* **Task**: What should you transcribe? Every line from the top of the records below through the line with "end at 5pm.", exactly, and no pictures.

* **Entries taken from a collection**:
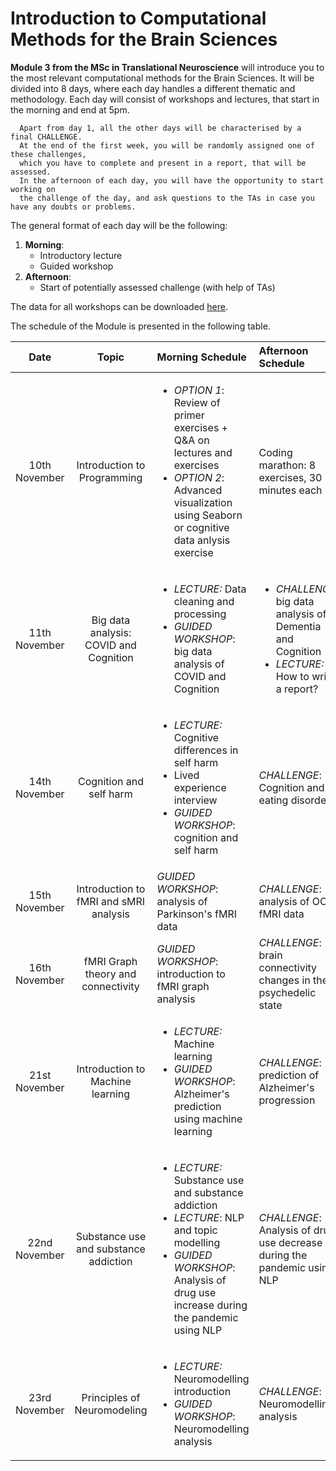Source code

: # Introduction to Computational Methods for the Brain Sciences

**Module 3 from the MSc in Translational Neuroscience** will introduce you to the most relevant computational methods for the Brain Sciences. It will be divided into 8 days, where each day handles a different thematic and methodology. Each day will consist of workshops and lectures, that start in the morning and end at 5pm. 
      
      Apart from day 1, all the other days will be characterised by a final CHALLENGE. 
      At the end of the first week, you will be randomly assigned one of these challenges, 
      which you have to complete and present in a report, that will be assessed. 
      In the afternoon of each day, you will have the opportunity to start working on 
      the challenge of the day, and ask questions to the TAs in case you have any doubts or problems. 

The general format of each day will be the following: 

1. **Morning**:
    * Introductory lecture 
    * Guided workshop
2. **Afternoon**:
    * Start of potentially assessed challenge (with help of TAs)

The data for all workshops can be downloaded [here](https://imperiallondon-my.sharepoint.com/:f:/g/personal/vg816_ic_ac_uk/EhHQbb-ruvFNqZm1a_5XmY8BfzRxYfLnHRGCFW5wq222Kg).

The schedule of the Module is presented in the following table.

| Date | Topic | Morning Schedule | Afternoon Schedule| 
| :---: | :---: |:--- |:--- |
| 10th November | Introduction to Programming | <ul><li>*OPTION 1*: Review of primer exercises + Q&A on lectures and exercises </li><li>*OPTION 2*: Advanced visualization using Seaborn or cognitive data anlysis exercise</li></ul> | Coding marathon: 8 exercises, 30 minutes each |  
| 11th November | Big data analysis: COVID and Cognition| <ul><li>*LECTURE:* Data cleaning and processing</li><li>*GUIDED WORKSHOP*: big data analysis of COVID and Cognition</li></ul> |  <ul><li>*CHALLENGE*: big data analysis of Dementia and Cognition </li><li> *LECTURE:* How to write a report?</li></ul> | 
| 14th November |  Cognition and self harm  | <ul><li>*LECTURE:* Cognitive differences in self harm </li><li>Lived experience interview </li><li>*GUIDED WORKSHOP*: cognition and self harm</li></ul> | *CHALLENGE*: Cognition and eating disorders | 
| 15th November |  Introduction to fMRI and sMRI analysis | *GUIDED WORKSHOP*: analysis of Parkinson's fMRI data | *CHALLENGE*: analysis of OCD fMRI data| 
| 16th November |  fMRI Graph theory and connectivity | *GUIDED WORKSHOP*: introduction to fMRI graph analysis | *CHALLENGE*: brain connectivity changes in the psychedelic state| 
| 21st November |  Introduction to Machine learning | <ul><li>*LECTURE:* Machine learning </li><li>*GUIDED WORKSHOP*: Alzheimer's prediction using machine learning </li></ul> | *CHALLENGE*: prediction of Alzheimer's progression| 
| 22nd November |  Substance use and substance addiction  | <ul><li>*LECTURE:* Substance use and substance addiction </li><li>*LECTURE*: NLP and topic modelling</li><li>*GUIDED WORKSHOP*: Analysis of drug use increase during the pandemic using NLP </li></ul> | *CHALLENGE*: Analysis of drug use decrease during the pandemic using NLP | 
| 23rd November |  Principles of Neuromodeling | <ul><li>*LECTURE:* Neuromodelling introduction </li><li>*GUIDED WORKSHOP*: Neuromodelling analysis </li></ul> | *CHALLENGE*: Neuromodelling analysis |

* **Answer to the problem**:
Source code

: # Introduction to Computational Methods for the Brain Sciences

**Module 3 from the MSc in Translational Neuroscience** will introduce you to the most relevant computational methods for the Brain Sciences. It will be divided into 8 days, where each day handles a different thematic and methodology. Each day will consist of workshops and lectures, that start in the morning and end at 5pm. 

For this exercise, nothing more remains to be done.